[Entries taken from a collection]
=====

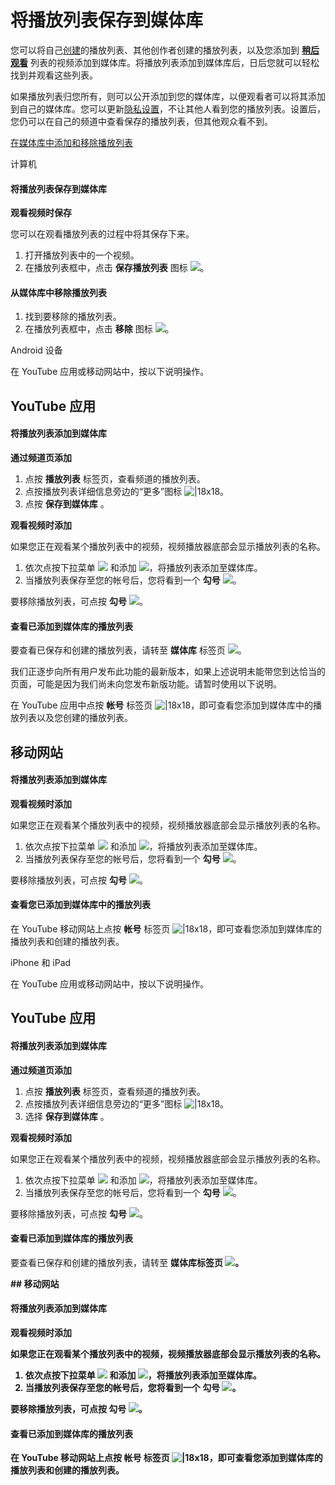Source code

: # 将播放列表保存到媒体库

您可以将自己[创建](https://support.google.com/youtube/answer/57792)的播放列表、其他创作者创建的播放列表，以及您添加到 **[稍后观看](https://support.google.com/youtube/answer/56101)** 列表的视频添加到媒体库。将播放列表添加到媒体库后，日后您就可以轻松找到并观看这些列表。

如果播放列表归您所有，则可以公开添加到您的媒体库，以便观看者可以将其添加到自己的媒体库。您可以更新[隐私设置](https://support.google.com/youtube/answer/3127309)，不让其他人看到您的播放列表。设置后，您仍可以在自己的频道中查看保存的播放列表，但其他观众看不到。

[
在媒体库中添加和移除播放列表
](https://www.youtube.com/watch?v=S65ePDZvCA4)

计算机 

#### 将播放列表保存到媒体库

**观看视频时保存**

您可以在观看播放列表的过程中将其保存下来。

1. 打开播放列表中的一个视频。
2. 在播放列表框中，点击 **保存播放列表** 图标 ![](https://lh3.googleusercontent.com/zcvhfCUM2oTZeKE8cwJB51QbNjXR2vBIYQO8uUM3VLT510_o7NtdGLZroVgfHHZtk88=w18)。

#### 从媒体库中移除播放列表

1. 找到要移除的播放列表。
2. 在播放列表框中，点击 **移除** 图标 ![](https://lh3.googleusercontent.com/f_1aDe8FjEfZP3XX2eOmy6J-7XDREvTpSZIdbGFfykWPFYiqFs__Xl1kagt999jyr8k=w18)。



Android 设备


在 YouTube 应用或移动网站中，按以下说明操作。

## YouTube 应用

#### 将播放列表添加到媒体库

**通过频道页添加**

1. 点按 **播放列表** 标签页，查看频道的播放列表。
2. 点按播放列表详细信息旁边的“更多”图标 ![|18x18](https://lh3.googleusercontent.com/1cTLgUkn1AC7gciiGOLVDr6uginhJeaPlQREkRyjYC48GhXJZFL_gz5c2VDWI8s=w18-h18)。
3. 点按 **保存到媒体库** 。

**观看视频时添加**

如果您正在观看某个播放列表中的视频，视频播放器底部会显示播放列表的名称。

1. 依次点按下拉菜单  **![](https://www.gstatic.com/images/icons/material/system/1x/arrow_drop_down_grey600_18dp.png)**  和添加 ![](https://lh3.googleusercontent.com/HCfFOICiUzMK0gHd6lHyjsQM_7lC7HkdnAzp8lQZzdIHrjOQS2KKMyhpr9Ymn2N1GK4=w18)，将播放列表添加至媒体库。
2. 当播放列表保存至您的帐号后，您将看到一个 **勾号**  ![](https://lh3.googleusercontent.com/f_1aDe8FjEfZP3XX2eOmy6J-7XDREvTpSZIdbGFfykWPFYiqFs__Xl1kagt999jyr8k=w18)。

要移除播放列表，可点按 **勾号**  ![](https://lh3.googleusercontent.com/f_1aDe8FjEfZP3XX2eOmy6J-7XDREvTpSZIdbGFfykWPFYiqFs__Xl1kagt999jyr8k=w18)。

#### 查看已添加到媒体库的播放列表

要查看已保存和创建的播放列表，请转至 **媒体库** 标签页 ![](https://lh3.googleusercontent.com/pekR_JBrWGH8sOiOOVhrmthRwh6cMlX8T97K6jQg00aOLp4IpuUkzLeoetnrdmjoKzPi=w18)。

我们正逐步向所有用户发布此功能的最新版本，如果上述说明未能带您到达恰当的页面，可能是因为我们尚未向您发布新版功能。请暂时使用以下说明。

在 YouTube 应用中点按 **帐号** 标签页 ![|18x18](https://storage.googleapis.com/support-kms-prod/ZVowuMCpDi44bE6SDD4UqAvI16wdTlkSi2WX)，即可查看您添加到媒体库中的播放列表以及您创建的播放列表。

## 移动网站

#### 将播放列表添加到媒体库

**观看视频时添加**

如果您正在观看某个播放列表中的视频，视频播放器底部会显示播放列表的名称。

1. 依次点按下拉菜单  **![](https://www.gstatic.com/images/icons/material/system/1x/arrow_drop_down_grey600_18dp.png)**  和添加 ![](https://lh3.googleusercontent.com/HCfFOICiUzMK0gHd6lHyjsQM_7lC7HkdnAzp8lQZzdIHrjOQS2KKMyhpr9Ymn2N1GK4=w18)，将播放列表添加至媒体库。
2. 当播放列表保存至您的帐号后，您将看到一个 **勾号**  ![](https://lh3.googleusercontent.com/f_1aDe8FjEfZP3XX2eOmy6J-7XDREvTpSZIdbGFfykWPFYiqFs__Xl1kagt999jyr8k=w18)。

要移除播放列表，可点按 **勾号**  ![](https://lh3.googleusercontent.com/f_1aDe8FjEfZP3XX2eOmy6J-7XDREvTpSZIdbGFfykWPFYiqFs__Xl1kagt999jyr8k=w18)。

#### 查看您已添加到媒体库中的播放列表

在 YouTube 移动网站上点按 **帐号** 标签页 ![|18x18](https://storage.googleapis.com/support-kms-prod/ZVowuMCpDi44bE6SDD4UqAvI16wdTlkSi2WX)，即可查看您添加到媒体库的播放列表和创建的播放列表。




iPhone 和 iPad

在 YouTube 应用或移动网站中，按以下说明操作。

## YouTube 应用

#### 将播放列表添加到媒体库

**通过频道页添加**

1. 点按 **播放列表** 标签页，查看频道的播放列表。
2. 点按播放列表详细信息旁边的“更多”图标 ![|18x18](https://lh3.googleusercontent.com/1cTLgUkn1AC7gciiGOLVDr6uginhJeaPlQREkRyjYC48GhXJZFL_gz5c2VDWI8s=w18-h18)。
3. 选择 **保存到媒体库** 。

**观看视频时添加**

如果您正在观看某个播放列表中的视频，视频播放器底部会显示播放列表的名称。

1. 依次点按下拉菜单  **![](https://www.gstatic.com/images/icons/material/system/1x/arrow_drop_down_grey600_18dp.png)**  和添加 ![](https://lh3.googleusercontent.com/HCfFOICiUzMK0gHd6lHyjsQM_7lC7HkdnAzp8lQZzdIHrjOQS2KKMyhpr9Ymn2N1GK4=w18)，将播放列表添加至媒体库。
2. 当播放列表保存至您的帐号后，您将看到一个 **勾号**  ![](https://lh3.googleusercontent.com/f_1aDe8FjEfZP3XX2eOmy6J-7XDREvTpSZIdbGFfykWPFYiqFs__Xl1kagt999jyr8k=w18)。

要移除播放列表，可点按 **勾号**  ![](https://lh3.googleusercontent.com/f_1aDe8FjEfZP3XX2eOmy6J-7XDREvTpSZIdbGFfykWPFYiqFs__Xl1kagt999jyr8k=w18)。

#### 查看已添加到媒体库的播放列表

要查看已保存和创建的播放列表，请转至 **媒体库标签页 ![](https://lh3.googleusercontent.com/pekR_JBrWGH8sOiOOVhrmthRwh6cMlX8T97K6jQg00aOLp4IpuUkzLeoetnrdmjoKzPi=w18)。**

<strong>## 移动网站

#### 将播放列表添加到媒体库

**观看视频时添加**

如果您正在观看某个播放列表中的视频，视频播放器底部会显示播放列表的名称。

1. 依次点按下拉菜单  **![](https://www.gstatic.com/images/icons/material/system/1x/arrow_drop_down_grey600_18dp.png)**  和添加 ![](https://lh3.googleusercontent.com/HCfFOICiUzMK0gHd6lHyjsQM_7lC7HkdnAzp8lQZzdIHrjOQS2KKMyhpr9Ymn2N1GK4=w18)，将播放列表添加至媒体库。
2. 当播放列表保存至您的帐号后，您将看到一个 **勾号**  ![](https://lh3.googleusercontent.com/f_1aDe8FjEfZP3XX2eOmy6J-7XDREvTpSZIdbGFfykWPFYiqFs__Xl1kagt999jyr8k=w18)。

要移除播放列表，可点按 **勾号**  ![](https://lh3.googleusercontent.com/f_1aDe8FjEfZP3XX2eOmy6J-7XDREvTpSZIdbGFfykWPFYiqFs__Xl1kagt999jyr8k=w18)。

#### 查看已添加到媒体库的播放列表

在 YouTube 移动网站上点按 **帐号** 标签页 ![|18x18](https://storage.googleapis.com/support-kms-prod/ZVowuMCpDi44bE6SDD4UqAvI16wdTlkSi2WX)，即可查看您添加到媒体库的播放列表和创建的播放列表。</strong>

=====

Please say only the number of lines in the data that hold "移动网站上点按".

2